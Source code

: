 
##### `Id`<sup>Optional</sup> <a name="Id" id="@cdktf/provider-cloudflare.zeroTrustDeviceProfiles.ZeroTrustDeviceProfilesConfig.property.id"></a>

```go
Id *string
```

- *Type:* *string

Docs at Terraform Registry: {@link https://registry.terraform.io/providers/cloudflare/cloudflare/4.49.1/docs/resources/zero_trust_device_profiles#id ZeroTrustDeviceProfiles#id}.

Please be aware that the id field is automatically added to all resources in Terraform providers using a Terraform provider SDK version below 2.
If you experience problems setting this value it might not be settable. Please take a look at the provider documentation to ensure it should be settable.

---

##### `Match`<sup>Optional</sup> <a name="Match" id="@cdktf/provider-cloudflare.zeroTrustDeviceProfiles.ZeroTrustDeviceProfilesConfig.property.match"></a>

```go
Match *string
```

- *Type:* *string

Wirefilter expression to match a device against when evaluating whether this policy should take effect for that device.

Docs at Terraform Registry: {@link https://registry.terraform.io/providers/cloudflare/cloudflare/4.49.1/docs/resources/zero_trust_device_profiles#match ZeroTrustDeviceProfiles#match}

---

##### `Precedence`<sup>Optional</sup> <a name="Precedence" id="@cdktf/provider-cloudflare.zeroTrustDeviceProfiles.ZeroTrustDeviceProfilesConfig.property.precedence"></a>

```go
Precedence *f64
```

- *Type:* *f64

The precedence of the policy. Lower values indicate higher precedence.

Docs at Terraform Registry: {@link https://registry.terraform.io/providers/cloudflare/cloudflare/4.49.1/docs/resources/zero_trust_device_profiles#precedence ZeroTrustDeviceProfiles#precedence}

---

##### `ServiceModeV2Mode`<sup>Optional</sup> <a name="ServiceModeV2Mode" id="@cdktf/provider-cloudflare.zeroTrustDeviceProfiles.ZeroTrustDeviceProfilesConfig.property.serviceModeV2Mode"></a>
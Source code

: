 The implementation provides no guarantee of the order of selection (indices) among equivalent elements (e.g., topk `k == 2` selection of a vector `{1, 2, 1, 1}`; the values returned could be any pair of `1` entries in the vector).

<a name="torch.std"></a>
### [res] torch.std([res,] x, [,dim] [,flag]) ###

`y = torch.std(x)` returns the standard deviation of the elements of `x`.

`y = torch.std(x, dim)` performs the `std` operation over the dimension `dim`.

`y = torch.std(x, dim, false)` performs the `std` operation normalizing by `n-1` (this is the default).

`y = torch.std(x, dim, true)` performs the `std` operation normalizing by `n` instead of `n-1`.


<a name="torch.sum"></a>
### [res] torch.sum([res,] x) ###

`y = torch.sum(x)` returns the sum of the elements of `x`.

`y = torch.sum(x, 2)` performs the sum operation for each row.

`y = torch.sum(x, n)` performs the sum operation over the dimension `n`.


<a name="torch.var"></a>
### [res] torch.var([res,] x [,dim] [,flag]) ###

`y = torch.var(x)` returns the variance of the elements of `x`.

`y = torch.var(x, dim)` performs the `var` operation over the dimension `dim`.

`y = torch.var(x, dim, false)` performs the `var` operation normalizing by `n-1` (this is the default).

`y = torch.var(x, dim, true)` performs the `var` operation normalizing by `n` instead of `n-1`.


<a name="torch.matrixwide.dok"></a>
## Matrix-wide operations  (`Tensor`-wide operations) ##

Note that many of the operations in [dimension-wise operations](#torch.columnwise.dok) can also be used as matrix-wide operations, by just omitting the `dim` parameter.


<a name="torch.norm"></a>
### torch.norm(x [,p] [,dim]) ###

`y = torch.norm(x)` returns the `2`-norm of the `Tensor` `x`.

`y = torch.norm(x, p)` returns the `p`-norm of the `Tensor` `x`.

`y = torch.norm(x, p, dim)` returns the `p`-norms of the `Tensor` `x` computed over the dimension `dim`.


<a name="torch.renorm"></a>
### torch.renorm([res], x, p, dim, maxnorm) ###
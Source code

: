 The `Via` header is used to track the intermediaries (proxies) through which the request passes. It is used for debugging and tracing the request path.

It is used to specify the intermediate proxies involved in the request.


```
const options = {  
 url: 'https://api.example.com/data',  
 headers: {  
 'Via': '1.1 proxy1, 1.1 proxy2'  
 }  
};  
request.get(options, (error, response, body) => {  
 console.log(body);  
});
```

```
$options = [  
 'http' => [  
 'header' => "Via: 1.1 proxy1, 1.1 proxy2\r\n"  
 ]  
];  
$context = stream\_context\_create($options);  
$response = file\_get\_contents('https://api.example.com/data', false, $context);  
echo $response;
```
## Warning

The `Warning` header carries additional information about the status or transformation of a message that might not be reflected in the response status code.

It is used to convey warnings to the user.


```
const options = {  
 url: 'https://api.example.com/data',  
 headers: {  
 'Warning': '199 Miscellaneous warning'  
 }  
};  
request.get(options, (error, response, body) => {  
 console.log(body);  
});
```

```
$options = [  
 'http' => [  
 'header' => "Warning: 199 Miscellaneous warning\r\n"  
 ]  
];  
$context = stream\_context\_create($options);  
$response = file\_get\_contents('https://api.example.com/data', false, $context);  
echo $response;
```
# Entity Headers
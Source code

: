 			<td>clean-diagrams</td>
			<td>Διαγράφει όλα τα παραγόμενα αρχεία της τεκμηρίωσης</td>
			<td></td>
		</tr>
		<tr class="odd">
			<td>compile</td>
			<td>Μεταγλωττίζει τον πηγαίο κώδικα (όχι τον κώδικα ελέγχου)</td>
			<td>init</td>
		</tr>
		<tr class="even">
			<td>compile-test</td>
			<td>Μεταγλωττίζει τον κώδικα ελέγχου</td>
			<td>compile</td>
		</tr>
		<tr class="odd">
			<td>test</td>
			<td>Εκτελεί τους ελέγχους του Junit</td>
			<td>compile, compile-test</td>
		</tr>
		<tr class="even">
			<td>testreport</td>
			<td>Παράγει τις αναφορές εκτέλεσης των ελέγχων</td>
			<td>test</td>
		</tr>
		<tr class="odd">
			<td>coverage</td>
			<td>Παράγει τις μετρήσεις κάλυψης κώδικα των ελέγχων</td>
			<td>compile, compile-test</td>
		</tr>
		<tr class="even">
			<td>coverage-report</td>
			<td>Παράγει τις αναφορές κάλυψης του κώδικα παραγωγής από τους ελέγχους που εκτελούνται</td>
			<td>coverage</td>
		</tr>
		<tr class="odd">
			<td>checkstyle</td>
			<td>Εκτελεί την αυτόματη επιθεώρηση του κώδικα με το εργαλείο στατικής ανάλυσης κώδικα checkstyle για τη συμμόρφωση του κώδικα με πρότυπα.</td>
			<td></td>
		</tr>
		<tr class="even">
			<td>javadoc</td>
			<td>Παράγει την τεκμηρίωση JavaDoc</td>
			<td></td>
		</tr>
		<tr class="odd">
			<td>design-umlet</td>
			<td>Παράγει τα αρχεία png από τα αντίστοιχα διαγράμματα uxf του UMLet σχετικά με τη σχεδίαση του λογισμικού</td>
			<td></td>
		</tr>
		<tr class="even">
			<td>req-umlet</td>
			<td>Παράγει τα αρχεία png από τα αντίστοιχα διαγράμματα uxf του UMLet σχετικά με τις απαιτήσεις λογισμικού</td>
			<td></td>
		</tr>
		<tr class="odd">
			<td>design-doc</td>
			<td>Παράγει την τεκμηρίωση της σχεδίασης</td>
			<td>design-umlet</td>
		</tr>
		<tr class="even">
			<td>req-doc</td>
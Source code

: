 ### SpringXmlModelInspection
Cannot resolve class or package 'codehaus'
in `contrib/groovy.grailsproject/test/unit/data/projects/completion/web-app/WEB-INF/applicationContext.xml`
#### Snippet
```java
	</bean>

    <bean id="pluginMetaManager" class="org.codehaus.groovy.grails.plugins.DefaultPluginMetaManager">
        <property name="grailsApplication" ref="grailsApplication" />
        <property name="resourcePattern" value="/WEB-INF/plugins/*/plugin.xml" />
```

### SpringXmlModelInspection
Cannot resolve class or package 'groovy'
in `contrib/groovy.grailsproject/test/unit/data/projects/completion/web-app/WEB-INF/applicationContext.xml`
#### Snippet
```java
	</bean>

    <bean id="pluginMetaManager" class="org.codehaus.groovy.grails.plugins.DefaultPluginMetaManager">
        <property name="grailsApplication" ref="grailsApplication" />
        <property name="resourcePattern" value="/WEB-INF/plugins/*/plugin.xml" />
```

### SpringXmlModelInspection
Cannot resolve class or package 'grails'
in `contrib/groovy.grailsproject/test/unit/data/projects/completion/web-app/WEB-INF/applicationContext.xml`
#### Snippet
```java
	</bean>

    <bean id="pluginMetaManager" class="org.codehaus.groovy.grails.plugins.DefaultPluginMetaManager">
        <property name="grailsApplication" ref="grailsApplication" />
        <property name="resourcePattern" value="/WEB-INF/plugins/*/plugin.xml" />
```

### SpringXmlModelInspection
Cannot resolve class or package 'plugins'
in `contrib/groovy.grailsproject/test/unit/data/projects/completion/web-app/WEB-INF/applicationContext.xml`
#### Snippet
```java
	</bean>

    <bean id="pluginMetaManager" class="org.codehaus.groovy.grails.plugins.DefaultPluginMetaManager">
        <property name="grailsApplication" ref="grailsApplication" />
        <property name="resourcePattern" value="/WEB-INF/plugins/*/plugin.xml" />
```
▬▬▬
What you should do - From the data above, pick out each line containing "operations" and copy it.

Task result -
## Matrix-wide operations  (`Tensor`-wide operations) ##
Note that many of the operations in [dimension-wise operations](#torch.columnwise.dok) can also be used as matrix-wide operations, by just omitting the `dim` parameter.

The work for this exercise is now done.